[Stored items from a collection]
-------

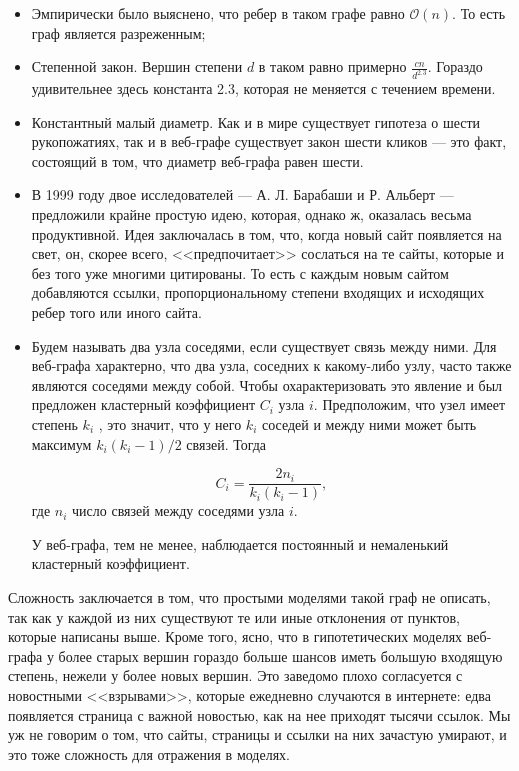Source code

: \begin{itemize}
  \item Эмпирически было выяснено, что ребер в таком графе равно $\mathcal{O}(n)$.
  То есть граф является разреженным;
  \item Степенной закон. Вершин степени $d$ в таком равно примерно $\frac{cn}{d^{2.3}}$.
  Гораздо удивительнее здесь константа 2.3, которая не меняется с течением времени.
  \item Константный малый диаметр. Как и в мире существует гипотеза о шести рукопожатиях,
  так и в веб-графе существует закон шести кликов --- это факт, состоящий в том,
  что диаметр веб-графа равен шести.
  \item В 1999 году двое исследователей --- А. Л. Барабаши и Р. Альберт --- 
  предложили крайне простую идею, которая, однако ж, оказалась весьма продуктивной.
  Идея заключалась в том, что, когда новый сайт появляется на свет, он, скорее 
  всего, <<предпочитает>> сослаться на те сайты, которые и без того уже многими 
  цитированы. То есть с каждым новым сайтом добавляются ссылки, пропорциональному
  степени входящих и исходящих ребер того или иного сайта.
  \item Будем называть два узла соседями, если существует связь между ними. 
  Для веб-графа характерно, что два узла, соседних к какому-либо узлу, 
  часто также являются соседями между собой. Чтобы охарактеризовать это явление 
  и был предложен кластерный коэффициент $C_i$ узла $i$.
  Предположим, что узел имеет степень $k_i$ , это значит, что у него $k_i$ соседей
  и между ними может быть максимум $k_i (k_i - 1)/2$ связей. Тогда

  \[ 
  C_i = \frac{2 n_i}{k_i (k_i - 1)},
  \]
  где $n_i$ число связей между соседями узла $i$.

  У веб-графа, тем не менее, наблюдается постоянный и немаленький
  кластерный коэффициент.
\end{itemize}

Сложность заключается в том, что простыми моделями такой граф не описать, так
как у каждой из них существуют те или иные отклонения от пунктов, которые написаны
выше. Кроме того, ясно, что в гипотетических моделях веб-графа
у более старых вершин гораздо больше шансов
иметь большую входящую степень, нежели у более новых вершин. Это заведомо плохо
согласуется с новостными <<взрывами>>, которые ежедневно случаются в интернете: 
едва появляется страница с важной новостью, как на нее приходят тысячи ссылок.
Мы уж не говорим о том, что сайты, страницы и ссылки на них зачастую умирают,
и это тоже сложность для отражения в моделях.

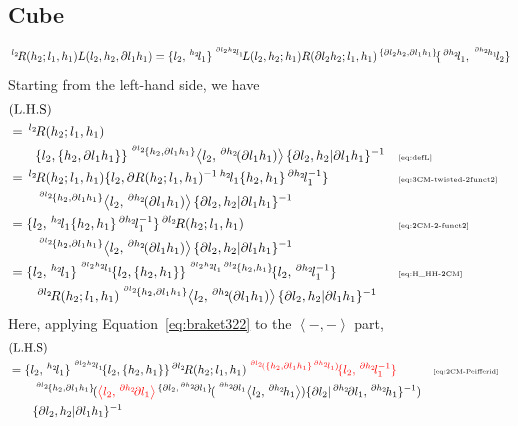 \documentclass[11pt, reqno]{amsart} %
\newcommand{\act}[1]{\,\sp{#1}\!}
\newcommand{\red}[1]{\textcolor{red}{#1}}
\theoremstyle{definition}
\theoremstyle{remark}
\numberwithin{equation}{section}
\begin{document}
\subsection{Cube}
\[
  \act{l_2}R(h_2;l_1,h_1)L(l_2,h_2,\partial l_1h_1) = \{l_2,\act{h_2}l_1\}\act{\act{\partial l_2h_2}l_1}L(l_2,h_2;h_1)R(\partial l_2h_2;l_1,h_1)\act{\{\partial l_2h_2,\partial l_1h_1\}}\{\act{\partial h_2}l_1,\act{\act{\partial h_2}h_1}l_2\}
\]
Starting from the left-hand side, we have
\begin{align*}
  &(\text{L.H.S}) \\
  &= 
  \act{l_2}R(h_2;l_1,h_1) \\
  &\qquad \{l_2,\{h_2,\partial l_1h_1\}\}\act{\act{\partial l_2}\{h_2,\partial l_1h_1\}}\left<l_2,\act{\partial h_2}(\partial l_1h_1)\right>\{\partial l_2,h_2|\partial l_1h_1\}^{-1} & &\text{\tiny \eqref{eq:defL}} \\
  &= \act{l_2}R(h_2;l_1,h_1)\{l_2,\partial R(h_2;l_1,h_1)^{-1}\act{h_2}l_1\{h_2,h_1\}\act{\partial h_2}l_1^{-1}\} & &\text{\tiny \eqref{eq:3CM-twisted-2funct2}} \\
  &\qquad \act{\act{\partial l_2}\{h_2,\partial l_1h_1\}}\left<l_2,\act{\partial h_2}(\partial l_1h_1)\right>\{\partial l_2,h_2|\partial l_1h_1\}^{-1} \\
  &= \{l_2,\act{h_2}l_1\{h_2,h_1\}\act{\partial h_2}l_1^{-1}\}\act{\partial l_2}R(h_2;l_1,h_1) & &\text{\tiny \eqref{eq:2CM-2-funct2}} \\
  &\qquad \act{\act{\partial l_2}\{h_2,\partial l_1h_1\}}\left<l_2,\act{\partial h_2}(\partial l_1h_1)\right>\{\partial l_2,h_2|\partial l_1h_1\}^{-1} \\
  &= \{l_2,\act{h_2}l_1\}\act{\act{\partial l_2h_2}l_1}\{l_2,\{h_2,h_1\}\}\act{\act{\partial l_2h_2}l_1\act{\partial l_2}\{h_2,h_1\}}\{l_2,\act{\partial h_2}l_1^{-1}\} & &\text{\tiny \eqref{eq:H_HH-2CM}} \\
  &\qquad \act{\partial l_2}R(h_2;l_1,h_1)\act{\act{\partial l_2}\{h_2,\partial l_1h_1\}}\left<l_2,\act{\partial h_2}(\partial l_1h_1)\right>\{\partial l_2,h_2|\partial l_1h_1\}^{-1}
\end{align*}
Here, applying Equation~\eqref{eq:braket322} to the $\left<-,-\right>$ part,
\begin{align*}
  &(\text{L.H.S}) \\
  &= \{l_2,\act{h_2}l_1\}\act{\act{\partial l_2h_2}l_1}\{l_2,\{h_2,h_1\}\}\act{\partial l_2}R(h_2;l_1,h_1)\red{\act{\act{\partial l_2}(\{h_2,\partial l_1h_1\}\act{\partial h_2}l_1)}\{l_2,\act{\partial h_2}l_1^{-1}\}} & &\text{\tiny \eqref{eq:2CM-Peifferid}} \\
  &\qquad \act{\act{\partial l_2}\{h_2,\partial l_1h_1\}}(\red{\left<l_2,\act{\partial h_2}\partial l_1\right>}\act{\{\partial l_2,\act{\partial h_2}\partial l_1\}}(\act{\act{\partial h_2}\partial l_1}\left<l_2,\act{\partial h_2}h_1\right>)\{\partial l_2|\act{\partial h_2}\partial l_1,\act{\partial h_2}h_1\}^{-1}) \\
  &\qquad \{\partial l_2,h_2|\partial l_1h_1\}^{-1}
\end{align*}
\end{document}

-------

The result should be the same data as above, line for line, with the pictures gone.

▶ SOLVED EXERCISE:
Source code

: \begin{itemize}
  \item Эмпирически было выяснено, что ребер в таком графе равно $\mathcal{O}(n)$.
  То есть граф является разреженным;
  \item Степенной закон. Вершин степени $d$ в таком равно примерно $\frac{cn}{d^{2.3}}$.
  Гораздо удивительнее здесь константа 2.3, которая не меняется с течением времени.
  \item Константный малый диаметр. Как и в мире существует гипотеза о шести рукопожатиях,
  так и в веб-графе существует закон шести кликов --- это факт, состоящий в том,
  что диаметр веб-графа равен шести.
  \item В 1999 году двое исследователей --- А. Л. Барабаши и Р. Альберт --- 
  предложили крайне простую идею, которая, однако ж, оказалась весьма продуктивной.
  Идея заключалась в том, что, когда новый сайт появляется на свет, он, скорее 
  всего, <<предпочитает>> сослаться на те сайты, которые и без того уже многими 
  цитированы. То есть с каждым новым сайтом добавляются ссылки, пропорциональному
  степени входящих и исходящих ребер того или иного сайта.
  \item Будем называть два узла соседями, если существует связь между ними. 
  Для веб-графа характерно, что два узла, соседних к какому-либо узлу, 
  часто также являются соседями между собой. Чтобы охарактеризовать это явление 
  и был предложен кластерный коэффициент $C_i$ узла $i$.
  Предположим, что узел имеет степень $k_i$ , это значит, что у него $k_i$ соседей
  и между ними может быть максимум $k_i (k_i - 1)/2$ связей. Тогда

  \[ 
  C_i = \frac{2 n_i}{k_i (k_i - 1)},
  \]
  где $n_i$ число связей между соседями узла $i$.

  У веб-графа, тем не менее, наблюдается постоянный и немаленький
  кластерный коэффициент.
\end{itemize}

Сложность заключается в том, что простыми моделями такой граф не описать, так
как у каждой из них существуют те или иные отклонения от пунктов, которые написаны
выше. Кроме того, ясно, что в гипотетических моделях веб-графа
у более старых вершин гораздо больше шансов
иметь большую входящую степень, нежели у более новых вершин. Это заведомо плохо
согласуется с новостными <<взрывами>>, которые ежедневно случаются в интернете: 
едва появляется страница с важной новостью, как на нее приходят тысячи ссылок.
Мы уж не говорим о том, что сайты, страницы и ссылки на них зачастую умирают,
и это тоже сложность для отражения в моделях.

 \documentclass[11pt, reqno]{amsart} %
\newcommand{\act}[1]{\,\sp{#1}\!}
\newcommand{\red}[1]{\textcolor{red}{#1}}
\theoremstyle{definition}
\theoremstyle{remark}
\numberwithin{equation}{section}
\begin{document}
\subsection{Cube}
\[
  \act{l_2}R(h_2;l_1,h_1)L(l_2,h_2,\partial l_1h_1) = \{l_2,\act{h_2}l_1\}\act{\act{\partial l_2h_2}l_1}L(l_2,h_2;h_1)R(\partial l_2h_2;l_1,h_1)\act{\{\partial l_2h_2,\partial l_1h_1\}}\{\act{\partial h_2}l_1,\act{\act{\partial h_2}h_1}l_2\}
\]
Starting from the left-hand side, we have
\begin{align*}
  &(\text{L.H.S}) \\
  &= 
  \act{l_2}R(h_2;l_1,h_1) \\
  &\qquad \{l_2,\{h_2,\partial l_1h_1\}\}\act{\act{\partial l_2}\{h_2,\partial l_1h_1\}}\left<l_2,\act{\partial h_2}(\partial l_1h_1)\right>\{\partial l_2,h_2|\partial l_1h_1\}^{-1} & &\text{\tiny \eqref{eq:defL}} \\
  &= \act{l_2}R(h_2;l_1,h_1)\{l_2,\partial R(h_2;l_1,h_1)^{-1}\act{h_2}l_1\{h_2,h_1\}\act{\partial h_2}l_1^{-1}\} & &\text{\tiny \eqref{eq:3CM-twisted-2funct2}} \\
  &\qquad \act{\act{\partial l_2}\{h_2,\partial l_1h_1\}}\left<l_2,\act{\partial h_2}(\partial l_1h_1)\right>\{\partial l_2,h_2|\partial l_1h_1\}^{-1} \\
  &= \{l_2,\act{h_2}l_1\{h_2,h_1\}\act{\partial h_2}l_1^{-1}\}\act{\partial l_2}R(h_2;l_1,h_1) & &\text{\tiny \eqref{eq:2CM-2-funct2}} \\
  &\qquad \act{\act{\partial l_2}\{h_2,\partial l_1h_1\}}\left<l_2,\act{\partial h_2}(\partial l_1h_1)\right>\{\partial l_2,h_2|\partial l_1h_1\}^{-1} \\
  &= \{l_2,\act{h_2}l_1\}\act{\act{\partial l_2h_2}l_1}\{l_2,\{h_2,h_1\}\}\act{\act{\partial l_2h_2}l_1\act{\partial l_2}\{h_2,h_1\}}\{l_2,\act{\partial h_2}l_1^{-1}\} & &\text{\tiny \eqref{eq:H_HH-2CM}} \\
  &\qquad \act{\partial l_2}R(h_2;l_1,h_1)\act{\act{\partial l_2}\{h_2,\partial l_1h_1\}}\left<l_2,\act{\partial h_2}(\partial l_1h_1)\right>\{\partial l_2,h_2|\partial l_1h_1\}^{-1}
\end{align*}
Here, applying Equation~\eqref{eq:braket322} to the $\left<-,-\right>$ part,
\begin{align*}
  &(\text{L.H.S}) \\
  &= \{l_2,\act{h_2}l_1\}\act{\act{\partial l_2h_2}l_1}\{l_2,\{h_2,h_1\}\}\act{\partial l_2}R(h_2;l_1,h_1)\red{\act{\act{\partial l_2}(\{h_2,\partial l_1h_1\}\act{\partial h_2}l_1)}\{l_2,\act{\partial h_2}l_1^{-1}\}} & &\text{\tiny \eqref{eq:2CM-Peifferid}} \\
  &\qquad \act{\act{\partial l_2}\{h_2,\partial l_1h_1\}}(\red{\left<l_2,\act{\partial h_2}\partial l_1\right>}\act{\{\partial l_2,\act{\partial h_2}\partial l_1\}}(\act{\act{\partial h_2}\partial l_1}\left<l_2,\act{\partial h_2}h_1\right>)\{\partial l_2|\act{\partial h_2}\partial l_1,\act{\partial h_2}h_1\}^{-1}) \\
  &\qquad \{\partial l_2,h_2|\partial l_1h_1\}^{-1}
\end{align*}
\end{document}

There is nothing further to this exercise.